**Proof.**
To prove this we consider the fibre product diagram

\[ \xymatrix{ X' = \mathop{\mathrm{Spec}}(B) \times _{\mathop{\mathrm{Spec}}(A)} X \ar[r]_-\pi \ar[d]_{f'} & X \ar[d]^ f \\ \mathop{\mathrm{Spec}}(B) \ar[r] & \mathop{\mathrm{Spec}}(A) } \]

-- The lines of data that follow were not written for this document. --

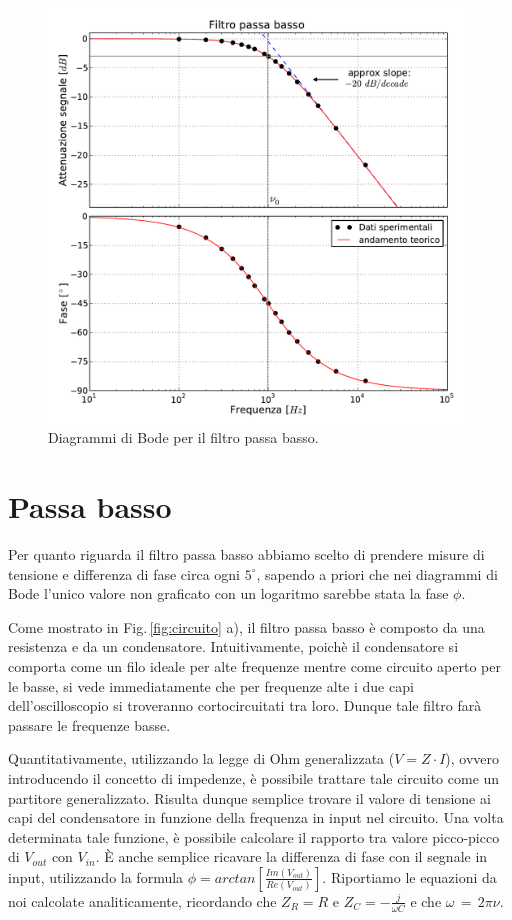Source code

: \begin{figure}
    \includegraphics[width=110mm]{low.pdf}
    \caption{Diagrammi di Bode per il filtro passa basso.}
    \label{fig:low}
\end{figure}
\section{Passa basso}
Per quanto riguarda il filtro passa basso abbiamo scelto di prendere misure di tensione e differenza di fase circa ogni $5^{\circ}$, sapendo a priori che nei diagrammi di Bode l'unico valore non graficato con un logaritmo sarebbe stata la fase $\phi$.

Come mostrato in Fig.$\,$\ref{fig:circuito} a), il filtro passa basso è composto da una resistenza e da un condensatore. Intuitivamente, poichè il condensatore si comporta come un filo ideale per alte frequenze mentre come circuito aperto per le basse, si vede immediatamente che per frequenze alte i due capi dell'oscilloscopio si troveranno cortocircuitati tra loro. Dunque tale filtro farà passare le frequenze basse.

Quantitativamente, utilizzando la legge di Ohm generalizzata ($V=Z \cdot I$), ovvero introducendo il concetto di impedenze, è possibile trattare tale circuito come un partitore generalizzato. Risulta dunque semplice trovare il valore di tensione ai capi del condensatore in funzione della frequenza in input nel circuito. Una volta determinata tale funzione, è possibile calcolare il rapporto tra valore picco-picco di $V_{out}$ con $V_{in}$. \`E anche semplice ricavare la differenza di fase con il segnale in input, utilizzando la formula $\phi=arctan[\frac{Im(V_{out})}{Re(V_{out})}]$. Riportiamo le equazioni da noi calcolate analiticamente, ricordando che $Z_R=R$ e $Z_C=-\frac{j}{\omega C}$ e che $\omega\,=\,2\pi\nu$.

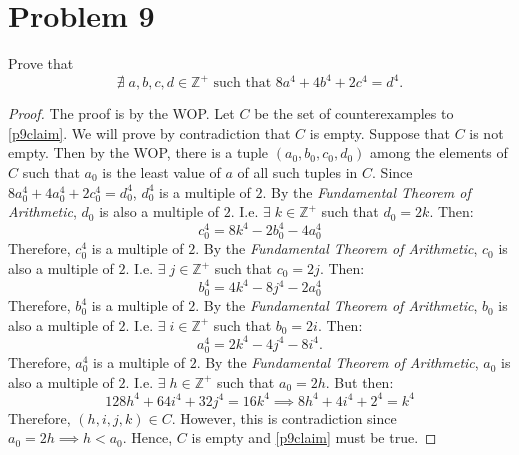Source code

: \documentclass{article}
\begin{document}
\pagebreak

\section{Problem 9}
Prove that
\begin{equation}\label{p9claim}
	\nexists \; a, b, c, d \in \mathbb{Z^+} \text{ such that } 8a^4 + 4b^4 + 2c^4 = d^4.
\end{equation}

\begin{proof}
	The proof is by the WOP. Let $C$ be the set of counterexamples to \eqref{p9claim}. We will prove by contradiction that $C$ is empty. Suppose that $C$ is not empty. Then by the WOP, there is a tuple $(a_0, b_0, c_0, d_0)$ among the elements of $C$ such that $a_0$ is the least value of $a$ of all such tuples in $C$. Since $8a_0^4 + 4a_0^4 + 2c_0^4 = d_0^4$, $d_0^4$ is a multiple of $2$. By the \textit{Fundamental Theorem of Arithmetic}, $d_0$ is also a multiple of $2$. I.e. $\exists \; k \in \mathbb{Z^+}$ such that $d_0 = 2k$. Then:
	\[
		c_0^4 = 8k^4 - 2b_0^4 - 4a_0^4
	\]
	Therefore, $c_0^4$ is a multiple of $2$. By the \textit{Fundamental Theorem of Arithmetic}, $c_0$ is also a multiple of $2$. I.e. $\exists \; j \in \mathbb{Z^+}$ such that $c_0 = 2j$. Then:
	\[
		b_0^4 = 4k^4 - 8j^4 - 2a_0^4
	\]
	Therefore, $b_0^4$ is a multiple of $2$. By the \textit{Fundamental Theorem of Arithmetic}, $b_0$ is also a multiple of $2$. I.e. $\exists \; i \in \mathbb{Z^+}$ such that $b_0 = 2i$. Then:
	\[
		a_0^4 = 2k^4 - 4j^4 - 8i^4.
	\]
	Therefore, $a_0^4$ is a multiple of $2$. By the \textit{Fundamental Theorem of Arithmetic}, $a_0$ is also a multiple of $2$. I.e. $\exists \; h \in \mathbb{Z^+}$ such that $a_0 = 2h$. But then:
	\[
		128h^4 + 64i^4 + 32j^4 = 16k^4 \implies 8h^4 + 4i^4 + 2^4 = k^4
	\]
	Therefore, $(h, i, j, k) \in C$. However, this is contradiction since $a_0 = 2h \implies h < a_0$. Hence, $C$ is empty and \eqref{p9claim} must be true.

\end{proof}

\pagebreak
\end{document}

Note that $f'$ is a proper morphism, see Morphisms, Lemma 29.41.5. Also, $B$ is a finitely generated $A$-algebra, and hence Noetherian (Algebra, Lemma 10.31.1). This implies that $X'$ is a Noetherian scheme (Morphisms, Lemma 29.15.6). Note that $X'$ is the relative spectrum of the quasi-coherent $\mathcal{O}_ X$-algebra $\mathcal{B}$ by Constructions, Lemma 27.4.6. Since $\mathcal{F}$ is a quasi-coherent $\mathcal{B}$-module we see that there is a unique quasi-coherent $\mathcal{O}_{X'}$-module $\mathcal{F}'$ such that $\pi _*\mathcal{F}' = \mathcal{F}$, see Morphisms, Lemma 29.11.6 Since $\mathcal{F}$ is finite type as a $\mathcal{B}$-module we conclude that $\mathcal{F}'$ is a finite type $\mathcal{O}_{X'}$-module (details omitted). In other words, $\mathcal{F}'$ is a coherent $\mathcal{O}_{X'}$-module (Lemma 30.9.1). Since the morphism $\pi : X' \to X$ is affine we have

\[ H^ p(X, \mathcal{F}) = H^ p(X', \mathcal{F}') \]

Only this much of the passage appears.